Work task:
Transcribe the lines below verbatim, skipping the images.

• • • •

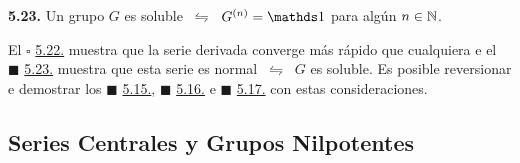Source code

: \hypertarget{thm223}{}
\begin{theorem}
    \textbf{5.23.} Un grupo \(G\) es soluble \(\ \leftrightharpoons \ \) \(G^{(n)} = \id\) para algún \(n \in \N\). 
\end{theorem}


\begin{note}
    El {\scriptsize\(\square\)} \hyperlink{lemma522}{5.22.} muestra que la serie derivada converge más rápido que cualquiera e el \(\blacksquare\) \hyperlink{thm523}{5.23.} muestra que esta serie es normal \(\ \leftrightharpoons \ \) \(G\) es soluble. Es posible reversionar e demostrar los \(\blacksquare\) \hyperlink{thm515}{5.15.}, \(\blacksquare\) \hyperlink{thm516}{5.16.} e \(\blacksquare\) \hyperlink{thm517}{5.17.} con estas consideraciones. 
\end{note}

%
%

\subsection*{Series Centrales y Grupos Nilpotentes}

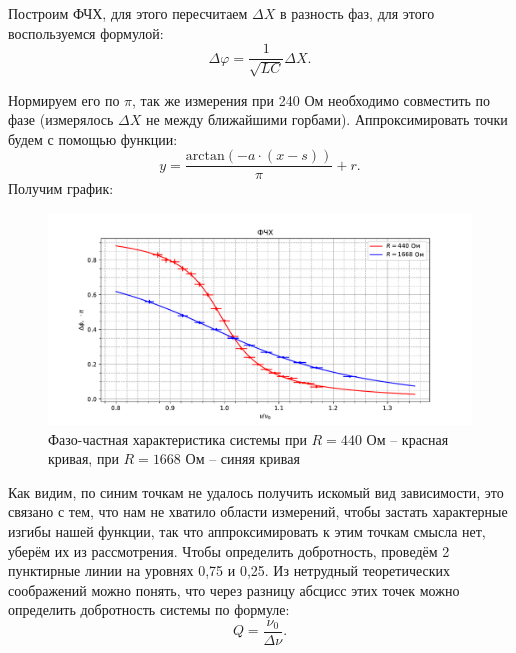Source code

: \documentclass[a4paper,12pt]{extarticle}
\begin{document}
Построим ФЧХ, для этого пересчитаем $\Delta X$ в разность фаз, для этого воспользуемся формулой:
\begin{equation}
    \Delta \varphi = \frac{1}{\sqrt{LC}} \Delta X.
\end{equation}

Нормируем его по $\pi$, так же измерения при 240 Ом необходимо совместить по фазе (измерялось $\Delta X$ не между ближайшими горбами). Аппроксимировать точки будем с помощью функции: $$y = \frac{\text{arctan}(-a\cdot (x - s))}{\pi} + r.$$ Получим график:

\begin{figure}[h!]
    \centering
    \includegraphics[width=\textwidth]{FCHH.pdf}
    \caption{Фазо-частная характеристика системы при $R = 440$ Ом -- красная кривая, при $R = 1668$ Ом -- синяя кривая}
\end{figure}

Как видим, по синим точкам не удалось получить искомый вид зависимости, это связано с тем, что нам не хватило области измерений, чтобы застать характерные изгибы нашей функции, так что аппроксимировать к этим точкам смысла нет, уберём их из рассмотрения. Чтобы определить добротность, проведём 2 пунктирные линии на уровнях 0,75 и 0,25. Из нетрудный теоретических соображений можно понять, что через разницу абсцисс этих точек можно определить добротность системы по формуле:
\begin{equation}
    Q = \frac{\nu_0}{\Delta \nu}.
\end{equation}


\end{document}
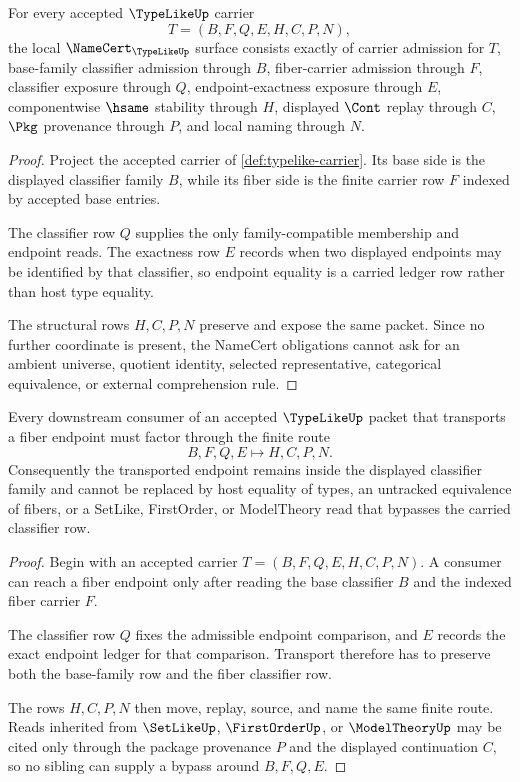 \begin{theorem}
\label{thm:typelike-namecert-obligations}
For every accepted $\TypeLikeUp$ carrier
$$
T=(B,F,Q,E,H,C,P,N),
$$
the local $\NameCert_{\TypeLikeUp}$ surface consists exactly of carrier admission for $T$, base-family classifier admission through $B$, fiber-carrier admission through $F$, classifier exposure through $Q$, endpoint-exactness exposure through $E$, componentwise $\hsame$ stability through $H$, displayed $\Cont$ replay through $C$, $\Pkg$ provenance through $P$, and local naming through $N$.
\end{theorem}
\begin{proof}
Project the accepted carrier of \autoref{def:typelike-carrier}. Its base side is the displayed classifier family $B$, while its fiber side is the finite carrier row $F$ indexed by accepted base entries.

The classifier row $Q$ supplies the only family-compatible membership and endpoint reads. The exactness row $E$ records when two displayed endpoints may be identified by that classifier, so endpoint equality is a carried ledger row rather than host type equality.

The structural rows $H,C,P,N$ preserve and expose the same packet. Since no further coordinate is present, the NameCert obligations cannot ask for an ambient universe, quotient identity, selected representative, categorical equivalence, or external comprehension rule.
\end{proof}

\begin{theorem}
\label{thm:typelike-classifier-transport}
Every downstream consumer of an accepted $\TypeLikeUp$ packet that transports a fiber endpoint must factor through the finite route
$$
B,F,Q,E \longmapsto H,C,P,N .
$$
Consequently the transported endpoint remains inside the displayed classifier family and cannot be replaced by host equality of types, an untracked equivalence of fibers, or a SetLike, FirstOrder, or ModelTheory read that bypasses the carried classifier row.
\end{theorem}
\begin{proof}
Begin with an accepted carrier $T=(B,F,Q,E,H,C,P,N)$. A consumer can reach a fiber endpoint only after reading the base classifier $B$ and the indexed fiber carrier $F$.

The classifier row $Q$ fixes the admissible endpoint comparison, and $E$ records the exact endpoint ledger for that comparison. Transport therefore has to preserve both the base-family row and the fiber classifier row.

The rows $H,C,P,N$ then move, replay, source, and name the same finite route. Reads inherited from $\SetLikeUp$, $\FirstOrderUp$, or $\ModelTheoryUp$ may be cited only through the package provenance $P$ and the displayed continuation $C$, so no sibling can supply a bypass around $B,F,Q,E$.
\end{proof}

• • • •

Result for this task:
Source code

: \hypertarget{thm223}{}
\begin{theorem}
    \textbf{5.23.} Un grupo \(G\) es soluble \(\ \leftrightharpoons \ \) \(G^{(n)} = \id\) para algún \(n \in \N\). 
\end{theorem}


\begin{note}
    El {\scriptsize\(\square\)} \hyperlink{lemma522}{5.22.} muestra que la serie derivada converge más rápido que cualquiera e el \(\blacksquare\) \hyperlink{thm523}{5.23.} muestra que esta serie es normal \(\ \leftrightharpoons \ \) \(G\) es soluble. Es posible reversionar e demostrar los \(\blacksquare\) \hyperlink{thm515}{5.15.}, \(\blacksquare\) \hyperlink{thm516}{5.16.} e \(\blacksquare\) \hyperlink{thm517}{5.17.} con estas consideraciones. 
\end{note}

%
%

\subsection*{Series Centrales y Grupos Nilpotentes}

Source code

: \documentclass[a4paper,12pt]{extarticle}
\begin{document}
Построим ФЧХ, для этого пересчитаем $\Delta X$ в разность фаз, для этого воспользуемся формулой:
\begin{equation}
    \Delta \varphi = \frac{1}{\sqrt{LC}} \Delta X.
\end{equation}

Нормируем его по $\pi$, так же измерения при 240 Ом необходимо совместить по фазе (измерялось $\Delta X$ не между ближайшими горбами). Аппроксимировать точки будем с помощью функции: $$y = \frac{\text{arctan}(-a\cdot (x - s))}{\pi} + r.$$ Получим график:

\begin{figure}[h!]
    \centering
    \includegraphics[width=\textwidth]{FCHH.pdf}
    \caption{Фазо-частная характеристика системы при $R = 440$ Ом -- красная кривая, при $R = 1668$ Ом -- синяя кривая}
\end{figure}

Как видим, по синим точкам не удалось получить искомый вид зависимости, это связано с тем, что нам не хватило области измерений, чтобы застать характерные изгибы нашей функции, так что аппроксимировать к этим точкам смысла нет, уберём их из рассмотрения. Чтобы определить добротность, проведём 2 пунктирные линии на уровнях 0,75 и 0,25. Из нетрудный теоретических соображений можно понять, что через разницу абсцисс этих точек можно определить добротность системы по формуле:
\begin{equation}
    Q = \frac{\nu_0}{\Delta \nu}.
\end{equation}


\end{document}
 \begin{theorem}
\label{thm:typelike-namecert-obligations}
For every accepted $\TypeLikeUp$ carrier
$$
T=(B,F,Q,E,H,C,P,N),
$$
the local $\NameCert_{\TypeLikeUp}$ surface consists exactly of carrier admission for $T$, base-family classifier admission through $B$, fiber-carrier admission through $F$, classifier exposure through $Q$, endpoint-exactness exposure through $E$, componentwise $\hsame$ stability through $H$, displayed $\Cont$ replay through $C$, $\Pkg$ provenance through $P$, and local naming through $N$.
\end{theorem}
\begin{proof}
Project the accepted carrier of \autoref{def:typelike-carrier}. Its base side is the displayed classifier family $B$, while its fiber side is the finite carrier row $F$ indexed by accepted base entries.

The classifier row $Q$ supplies the only family-compatible membership and endpoint reads. The exactness row $E$ records when two displayed endpoints may be identified by that classifier, so endpoint equality is a carried ledger row rather than host type equality.

The structural rows $H,C,P,N$ preserve and expose the same packet. Since no further coordinate is present, the NameCert obligations cannot ask for an ambient universe, quotient identity, selected representative, categorical equivalence, or external comprehension rule.
\end{proof}

\begin{theorem}
\label{thm:typelike-classifier-transport}
Every downstream consumer of an accepted $\TypeLikeUp$ packet that transports a fiber endpoint must factor through the finite route
$$
B,F,Q,E \longmapsto H,C,P,N .
$$
Consequently the transported endpoint remains inside the displayed classifier family and cannot be replaced by host equality of types, an untracked equivalence of fibers, or a SetLike, FirstOrder, or ModelTheory read that bypasses the carried classifier row.
\end{theorem}
\begin{proof}
Begin with an accepted carrier $T=(B,F,Q,E,H,C,P,N)$. A consumer can reach a fiber endpoint only after reading the base classifier $B$ and the indexed fiber carrier $F$.

The classifier row $Q$ fixes the admissible endpoint comparison, and $E$ records the exact endpoint ledger for that comparison. Transport therefore has to preserve both the base-family row and the fiber classifier row.

The rows $H,C,P,N$ then move, replay, source, and name the same finite route. Reads inherited from $\SetLikeUp$, $\FirstOrderUp$, or $\ModelTheoryUp$ may be cited only through the package provenance $P$ and the displayed continuation $C$, so no sibling can supply a bypass around $B,F,Q,E$.
\end{proof}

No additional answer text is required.